Val di Rava, Settembre 2021
12 mesi fa tre ragazzi carichi di protezioni veloci e cattive intenzioni partivano da Piacenza verso questo sottogruppo isolato, all’ombra della catena del Lagorai. Non sapevano bene cosa aspettarsi, ma trovarono quello che stavano cercando. La valle è costellata di piccole e grandi strutture di ottimo granito: su molte di esse sono state aperte vie, tante ancora aspettano di essere scalate. Alcune, come la falesia trad della Fata del Lago, sono dei veri e propri gioielli incastonati tra i pascoli.
La prima volta in valle la abbiamo vissuta quasi in modo turistico: apri la guida, trovi la via, la scali, sei contento. Questo finché non ci siamo imbattuti in Pic da Mur.
Pic da Mur è la multipitch più lunga in Val di Rava fino ad ora. Aperta dal basso in autoassicura da Paolo Michielini, si fa notare sulla guida grazie appunto alla lunghezza rispetto alle altre vie e al racconto dell’apritore che occupa un paio di pagine. Nonostante l’importanza e il posto di rilievo che occupa sulla guida, le informazioni date non sono poi tante. Oltre ad una foto con lo schizzo del tracciato, vengono riportati soltanto la lunghezza e il grado alpinistico. Non sono nemmeno espresse le difficoltà dei singoli tiri.

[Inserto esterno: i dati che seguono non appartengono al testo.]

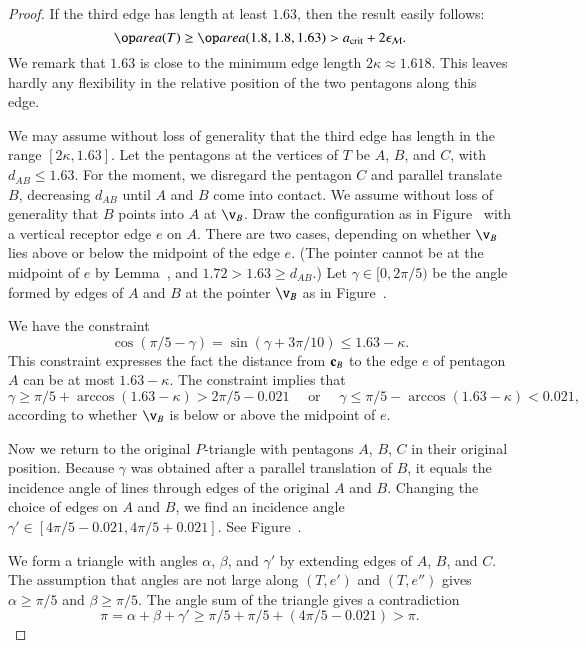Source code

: \begin{proof}  
  If the third edge has length at least $1.63$, then the result easily
  follows:
\[
\area(T) \ge \area(1.8,1.8,1.63) > \acrit + 2\epsM.
\]
We remark that $1.63$ is close to the minimum edge length
$2\kappa\approx 1.618$.  This leaves hardly any flexibility in the
relative position of the two pentagons along this edge.

We may assume without loss of generality that the third edge has
length in the range $[2\kappa,1.63]$.  Let the pentagons at the
vertices of $T$ be $A$, $B$, and $C$, with $d_{AB}\le 1.63$.  For the
moment, we disregard the pentagon $C$ and parallel translate $B$,
decreasing $d_{AB}$ until $A$ and $B$ come into contact.  We assume
without loss of generality that $B$ points into $A$ at $\v_B$.  Draw
the configuration as in Figure~ with a vertical
receptor edge $e$ on $A$.  There are two cases, depending on whether
$\v_B$ lies above or below the midpoint of the edge $e$.  (The pointer
cannot be at the midpoint of $e$ by Lemma~, and
$1.72 > 1.63 \ge d_{AB}$.)  Let $\gamma\in[0,2\pi/5)$ be the angle
formed by edges of $A$ and $B$ at the pointer $\v_B$ as in
Figure~.

We have the constraint
\[
\cos(\pi/5 - \gamma) =\sin(\gamma+3\pi/10) \le 1.63 - \kappa.
\]
This constraint expresses the fact the distance from ${\mathbf c}_B$ to the
edge $e$ of pentagon $A$ can be at most $1.63-\kappa$.  The constraint
implies that
\[
\gamma \ge \pi/5 +
\arccos (1.63-\kappa) > 2\pi/5 - 0.021\quad \text{ or }\quad
%
\gamma\le \pi/5 - \arccos(1.63-\kappa) < 0.021,
\]
according to whether $\v_B$ is below or above the midpoint of $e$.

Now we return to the original $P$-triangle with pentagons $A$, $B$,
$C$ in their original position.  Because $\gamma$ was obtained after a
parallel translation of $B$, it equals the incidence angle of lines
through edges of the original $A$ and $B$.  Changing the choice of
edges on $A$ and $B$, we find an incidence angle  $\gamma' \in
[4\pi/5-0.021,4\pi/5+0.021]$.  See Figure~.

We form a triangle with angles $\alpha$, $\beta$, and $\gamma'$ by
extending edges of $A$, $B$, and $C$.  The assumption that angles are
not large along $(T,e')$ and $(T,e'')$ gives $\alpha\ge \pi/5$ and
$\beta\ge \pi/5$.  The angle sum of the triangle gives a contradiction
\[
\pi=\alpha+\beta+\gamma' 
\ge  \pi/5 + \pi/5 + (4\pi/5 - 0.021) > \pi.
\]
\end{proof}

La guida riporta: 280m, 9 tiri, 5c – A2 e AE/S1/II
Soprattutto l’ultima indicazione ci aveva lasciato perplessi. Eravamo comunque partiti fiduciosi, sperando di trovare una via di 5c, con pochi passi in artificiale. Ovviamente ci sbagliavamo, e abbiamo trovato invece una via per noi difficile ma ben spittata. Se avessimo saputo leggere le indicazioni sul grado, probabilmente non la avremmo nemmeno considerata. Fortunatamente la nostra ignoranza ci ha portato dove non immaginavamo.
Insomma, l’anno scorso siamo arrivati fino al quarto tiro, con umore altalenante tra l’estasi per la roccia fantastica e la confusione data dallo scalare una via che era diversa da quello che ci aspettavamo (e le relative imprecazioni!).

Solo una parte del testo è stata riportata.